The first two songs were done while the bassist was in route. Big Ray announced that it was like old days with two old Black guys sitting on a porch bluesin’. Well there were three Black guys on stage and they were all considerably younger than I am. I assured patrons near me that if anyone could pull this off, it would be this trio of professionals. Larry Williams showed up, set up and stepped in mid-song. Now we have four young Black guys and no old porch would have lasted too long with the energy these guys brought.

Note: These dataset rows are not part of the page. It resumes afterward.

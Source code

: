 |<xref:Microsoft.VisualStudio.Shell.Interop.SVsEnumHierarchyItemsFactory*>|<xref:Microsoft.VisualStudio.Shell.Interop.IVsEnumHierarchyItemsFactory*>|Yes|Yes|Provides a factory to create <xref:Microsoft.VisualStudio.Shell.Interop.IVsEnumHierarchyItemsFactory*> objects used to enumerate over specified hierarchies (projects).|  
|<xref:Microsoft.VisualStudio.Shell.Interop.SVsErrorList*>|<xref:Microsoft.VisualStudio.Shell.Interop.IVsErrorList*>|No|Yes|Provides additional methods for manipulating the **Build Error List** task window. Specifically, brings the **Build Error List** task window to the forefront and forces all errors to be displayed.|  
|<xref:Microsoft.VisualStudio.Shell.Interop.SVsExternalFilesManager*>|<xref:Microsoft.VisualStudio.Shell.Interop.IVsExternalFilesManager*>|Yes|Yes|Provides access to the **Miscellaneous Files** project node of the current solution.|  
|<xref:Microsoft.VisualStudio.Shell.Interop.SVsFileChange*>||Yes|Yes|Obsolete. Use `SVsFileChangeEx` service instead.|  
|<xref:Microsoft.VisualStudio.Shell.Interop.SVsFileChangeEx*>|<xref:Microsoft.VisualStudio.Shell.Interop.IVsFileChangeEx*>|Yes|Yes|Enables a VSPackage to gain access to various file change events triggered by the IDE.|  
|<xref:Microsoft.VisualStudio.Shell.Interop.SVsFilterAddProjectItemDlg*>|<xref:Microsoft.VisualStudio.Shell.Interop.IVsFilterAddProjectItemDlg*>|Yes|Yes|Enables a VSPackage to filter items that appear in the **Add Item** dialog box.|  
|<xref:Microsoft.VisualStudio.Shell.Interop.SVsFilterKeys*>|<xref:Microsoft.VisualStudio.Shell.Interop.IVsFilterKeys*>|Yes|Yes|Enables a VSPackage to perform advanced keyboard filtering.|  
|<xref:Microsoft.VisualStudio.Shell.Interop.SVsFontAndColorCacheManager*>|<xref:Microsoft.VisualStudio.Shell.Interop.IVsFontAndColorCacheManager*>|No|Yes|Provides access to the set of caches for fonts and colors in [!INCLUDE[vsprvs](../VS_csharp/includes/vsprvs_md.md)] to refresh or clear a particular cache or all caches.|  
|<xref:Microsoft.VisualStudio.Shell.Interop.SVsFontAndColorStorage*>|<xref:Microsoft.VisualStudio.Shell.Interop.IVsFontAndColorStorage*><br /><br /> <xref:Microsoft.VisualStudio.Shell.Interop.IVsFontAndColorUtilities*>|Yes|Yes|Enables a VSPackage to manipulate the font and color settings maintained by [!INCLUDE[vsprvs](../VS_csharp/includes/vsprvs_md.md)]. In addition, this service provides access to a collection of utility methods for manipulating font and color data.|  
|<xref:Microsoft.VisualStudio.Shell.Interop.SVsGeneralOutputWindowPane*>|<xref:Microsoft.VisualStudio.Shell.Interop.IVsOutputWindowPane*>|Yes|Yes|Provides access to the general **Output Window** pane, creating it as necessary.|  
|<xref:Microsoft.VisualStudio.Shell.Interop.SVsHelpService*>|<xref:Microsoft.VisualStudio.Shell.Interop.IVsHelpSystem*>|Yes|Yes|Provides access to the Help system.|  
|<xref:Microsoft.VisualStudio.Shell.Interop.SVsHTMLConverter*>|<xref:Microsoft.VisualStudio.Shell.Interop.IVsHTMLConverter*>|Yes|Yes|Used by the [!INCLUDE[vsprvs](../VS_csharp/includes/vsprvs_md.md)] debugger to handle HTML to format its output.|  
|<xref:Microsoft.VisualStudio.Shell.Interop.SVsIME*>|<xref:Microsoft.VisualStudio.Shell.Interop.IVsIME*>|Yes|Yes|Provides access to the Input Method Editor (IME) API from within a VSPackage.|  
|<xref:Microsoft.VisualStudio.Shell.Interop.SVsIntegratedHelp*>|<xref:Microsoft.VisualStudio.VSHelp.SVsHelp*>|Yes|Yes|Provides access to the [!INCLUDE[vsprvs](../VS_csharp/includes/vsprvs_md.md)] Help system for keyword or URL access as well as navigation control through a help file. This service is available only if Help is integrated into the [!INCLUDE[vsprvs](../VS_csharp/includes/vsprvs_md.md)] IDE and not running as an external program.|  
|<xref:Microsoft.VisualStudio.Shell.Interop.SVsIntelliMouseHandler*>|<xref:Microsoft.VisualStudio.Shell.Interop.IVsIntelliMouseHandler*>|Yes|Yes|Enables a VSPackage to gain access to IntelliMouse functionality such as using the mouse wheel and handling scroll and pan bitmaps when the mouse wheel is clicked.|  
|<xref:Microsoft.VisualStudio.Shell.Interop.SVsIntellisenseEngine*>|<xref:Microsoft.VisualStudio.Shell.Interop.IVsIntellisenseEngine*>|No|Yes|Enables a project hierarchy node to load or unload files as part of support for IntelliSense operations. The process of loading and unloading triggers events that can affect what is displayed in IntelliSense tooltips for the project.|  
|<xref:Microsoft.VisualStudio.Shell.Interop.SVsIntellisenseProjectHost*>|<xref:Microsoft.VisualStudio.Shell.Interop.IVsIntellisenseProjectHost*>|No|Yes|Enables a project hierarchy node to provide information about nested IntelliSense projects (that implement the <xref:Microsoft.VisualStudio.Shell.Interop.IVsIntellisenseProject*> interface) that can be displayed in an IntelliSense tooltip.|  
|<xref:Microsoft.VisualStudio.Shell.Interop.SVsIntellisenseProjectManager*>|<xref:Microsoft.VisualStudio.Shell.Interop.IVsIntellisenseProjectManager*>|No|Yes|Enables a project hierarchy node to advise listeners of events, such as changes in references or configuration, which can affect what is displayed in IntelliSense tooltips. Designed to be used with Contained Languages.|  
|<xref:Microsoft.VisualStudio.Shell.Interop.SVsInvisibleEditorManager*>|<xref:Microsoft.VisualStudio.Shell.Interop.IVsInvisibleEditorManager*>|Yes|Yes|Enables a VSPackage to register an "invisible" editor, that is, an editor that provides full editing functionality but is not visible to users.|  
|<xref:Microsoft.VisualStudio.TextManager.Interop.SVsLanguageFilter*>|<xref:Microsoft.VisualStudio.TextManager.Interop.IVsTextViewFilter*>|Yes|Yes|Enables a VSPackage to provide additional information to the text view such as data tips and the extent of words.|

Did I mention that Larry Williams can sing as well? Papa Was a Rolling Stone featured all three vocal parts. Sweet! If you stayed in watching TV you missed other great renditions such as Bill Wither’s Use Me Up, a medley of Louie, Louie, Louie and its musical cousin Cold Shot. Michael Wheeler resurrected Jimi to the delight of the crowd. Bassist Larry William’s contagious enthusiasm layered with his outstanding bass chops had me thinking 7/11 was a very lucky night indeed to catch some live Chicago blues.
As you know I am not a professional photographer, but I do try to take pictures that will at least make you regret that you stayed in and watched TV. On this night however, I would miss many potentially good pictures because I was sitting there with a stupid smile on my face enjoying the sounds. They scrambled my senses as I picked up the camera muttering “Listen to this!” as I flashed the stage (with the camera). The things I don’t do to enlighten you people!